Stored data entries

-=-=-

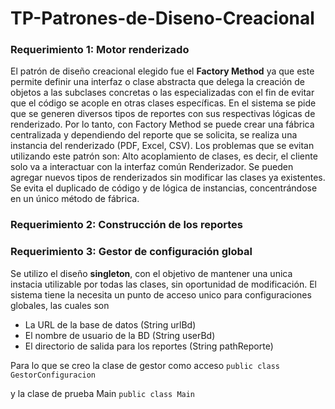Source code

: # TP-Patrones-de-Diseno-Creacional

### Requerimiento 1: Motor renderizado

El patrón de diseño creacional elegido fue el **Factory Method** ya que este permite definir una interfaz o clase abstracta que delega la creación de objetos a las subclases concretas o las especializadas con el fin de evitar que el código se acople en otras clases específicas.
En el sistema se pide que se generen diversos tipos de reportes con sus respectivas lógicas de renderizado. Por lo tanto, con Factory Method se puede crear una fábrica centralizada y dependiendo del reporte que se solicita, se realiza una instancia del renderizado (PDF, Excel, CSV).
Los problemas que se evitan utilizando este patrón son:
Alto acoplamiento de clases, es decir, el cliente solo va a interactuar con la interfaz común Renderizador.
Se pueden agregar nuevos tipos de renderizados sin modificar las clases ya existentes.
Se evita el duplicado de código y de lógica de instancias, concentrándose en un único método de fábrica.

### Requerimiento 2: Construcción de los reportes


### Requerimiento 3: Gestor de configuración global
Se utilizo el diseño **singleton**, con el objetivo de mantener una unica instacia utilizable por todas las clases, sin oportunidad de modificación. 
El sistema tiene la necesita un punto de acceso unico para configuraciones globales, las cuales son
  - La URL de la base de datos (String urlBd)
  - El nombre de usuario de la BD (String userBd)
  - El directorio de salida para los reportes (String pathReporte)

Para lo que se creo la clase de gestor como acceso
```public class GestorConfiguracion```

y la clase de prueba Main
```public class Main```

-=-=-

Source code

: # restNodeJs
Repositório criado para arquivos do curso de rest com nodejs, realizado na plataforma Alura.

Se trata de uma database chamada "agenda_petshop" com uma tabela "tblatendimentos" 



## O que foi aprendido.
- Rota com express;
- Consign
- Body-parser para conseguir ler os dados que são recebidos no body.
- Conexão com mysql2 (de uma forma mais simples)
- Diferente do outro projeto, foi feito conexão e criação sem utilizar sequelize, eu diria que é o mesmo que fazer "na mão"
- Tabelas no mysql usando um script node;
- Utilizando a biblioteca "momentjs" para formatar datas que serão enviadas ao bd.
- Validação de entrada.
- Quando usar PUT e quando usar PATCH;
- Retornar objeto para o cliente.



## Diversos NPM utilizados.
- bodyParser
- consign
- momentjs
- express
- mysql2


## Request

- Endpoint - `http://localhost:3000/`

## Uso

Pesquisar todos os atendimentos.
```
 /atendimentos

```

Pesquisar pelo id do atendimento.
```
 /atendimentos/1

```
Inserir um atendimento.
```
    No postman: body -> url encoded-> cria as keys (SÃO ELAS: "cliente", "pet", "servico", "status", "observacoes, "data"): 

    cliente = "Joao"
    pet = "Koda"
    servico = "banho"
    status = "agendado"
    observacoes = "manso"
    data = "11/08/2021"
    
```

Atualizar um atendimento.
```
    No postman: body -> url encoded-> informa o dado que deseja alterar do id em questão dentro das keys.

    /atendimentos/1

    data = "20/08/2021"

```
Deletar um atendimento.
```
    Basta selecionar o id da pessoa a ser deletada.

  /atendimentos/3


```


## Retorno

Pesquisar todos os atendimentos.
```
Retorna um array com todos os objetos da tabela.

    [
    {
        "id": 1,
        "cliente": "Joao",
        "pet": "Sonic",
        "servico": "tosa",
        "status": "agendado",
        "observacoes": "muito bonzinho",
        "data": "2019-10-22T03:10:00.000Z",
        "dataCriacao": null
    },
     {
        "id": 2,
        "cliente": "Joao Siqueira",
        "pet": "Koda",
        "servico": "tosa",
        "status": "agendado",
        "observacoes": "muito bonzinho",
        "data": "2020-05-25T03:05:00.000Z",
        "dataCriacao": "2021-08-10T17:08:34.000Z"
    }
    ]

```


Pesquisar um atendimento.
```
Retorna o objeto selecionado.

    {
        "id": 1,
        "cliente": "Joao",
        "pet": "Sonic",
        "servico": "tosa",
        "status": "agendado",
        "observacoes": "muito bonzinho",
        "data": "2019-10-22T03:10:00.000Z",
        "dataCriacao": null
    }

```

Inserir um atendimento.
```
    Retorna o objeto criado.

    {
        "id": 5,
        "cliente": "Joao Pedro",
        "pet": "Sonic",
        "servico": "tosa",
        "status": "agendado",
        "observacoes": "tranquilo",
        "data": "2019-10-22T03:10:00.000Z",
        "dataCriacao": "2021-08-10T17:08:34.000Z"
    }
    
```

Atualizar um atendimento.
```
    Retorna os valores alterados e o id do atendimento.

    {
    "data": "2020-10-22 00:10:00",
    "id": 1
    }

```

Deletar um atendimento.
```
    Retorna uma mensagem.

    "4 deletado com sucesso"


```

-=-=-

## [Required work]
Each line in the records that carries "Method" must be copied out.

## [Solution below]
El patrón de diseño creacional elegido fue el **Factory Method** ya que este permite definir una interfaz o clase abstracta que delega la creación de objetos a las subclases concretas o las especializadas con el fin de evitar que el código se acople en otras clases específicas.
En el sistema se pide que se generen diversos tipos de reportes con sus respectivas lógicas de renderizado. Por lo tanto, con Factory Method se puede crear una fábrica centralizada y dependiendo del reporte que se solicita, se realiza una instancia del renderizado (PDF, Excel, CSV).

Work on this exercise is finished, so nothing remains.